• Task details
Below are some records; output exactly the lines from the line with "Excel dashboard to" to the line with "<img src='vid_example.gif' width='80%'", both ends kept, and nothing more.

━━ Records shown

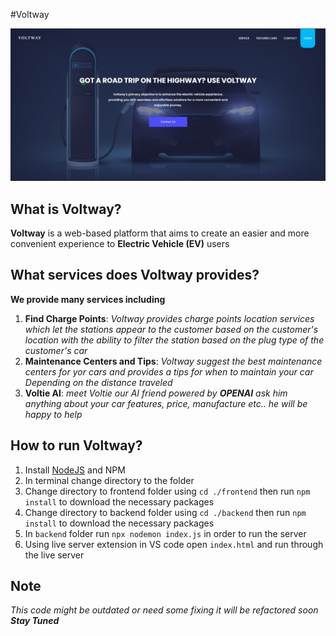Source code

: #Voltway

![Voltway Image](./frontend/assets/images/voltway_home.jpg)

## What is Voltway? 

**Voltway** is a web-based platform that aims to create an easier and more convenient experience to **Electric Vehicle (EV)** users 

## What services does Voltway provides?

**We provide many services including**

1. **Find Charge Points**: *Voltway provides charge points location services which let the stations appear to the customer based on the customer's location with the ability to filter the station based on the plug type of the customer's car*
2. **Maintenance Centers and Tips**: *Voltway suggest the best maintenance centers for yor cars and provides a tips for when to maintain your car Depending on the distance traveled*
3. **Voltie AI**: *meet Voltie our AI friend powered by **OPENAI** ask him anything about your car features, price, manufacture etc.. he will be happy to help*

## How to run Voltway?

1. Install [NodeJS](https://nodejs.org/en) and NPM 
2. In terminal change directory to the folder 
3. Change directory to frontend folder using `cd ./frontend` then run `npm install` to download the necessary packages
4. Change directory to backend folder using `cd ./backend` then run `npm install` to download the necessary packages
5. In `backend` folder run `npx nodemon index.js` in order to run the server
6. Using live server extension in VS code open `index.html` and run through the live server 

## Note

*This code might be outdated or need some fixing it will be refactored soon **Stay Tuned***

━━━━
━━ Records shown

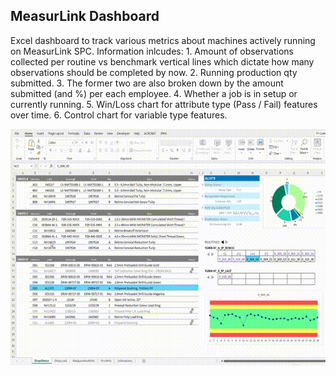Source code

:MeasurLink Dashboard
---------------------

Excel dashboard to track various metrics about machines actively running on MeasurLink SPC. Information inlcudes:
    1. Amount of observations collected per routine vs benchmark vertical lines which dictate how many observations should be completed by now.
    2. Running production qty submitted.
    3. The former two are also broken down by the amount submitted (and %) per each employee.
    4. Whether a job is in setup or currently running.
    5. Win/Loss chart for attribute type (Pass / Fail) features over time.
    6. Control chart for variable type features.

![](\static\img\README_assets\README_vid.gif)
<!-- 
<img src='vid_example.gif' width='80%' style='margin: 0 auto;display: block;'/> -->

━━━━

• Output for this task
Excel dashboard to track various metrics about machines actively running on MeasurLink SPC. Information inlcudes:
    1. Amount of observations collected per routine vs benchmark vertical lines which dictate how many observations should be completed by now.
    2. Running production qty submitted.
    3. The former two are also broken down by the amount submitted (and %) per each employee.
    4. Whether a job is in setup or currently running.
    5. Win/Loss chart for attribute type (Pass / Fail) features over time.
    6. Control chart for variable type features.

![](\static\img\README_assets\README_vid.gif)
<!-- 
<img src='vid_example.gif' width='80%' style='margin: 0 auto;display: block;'/> -->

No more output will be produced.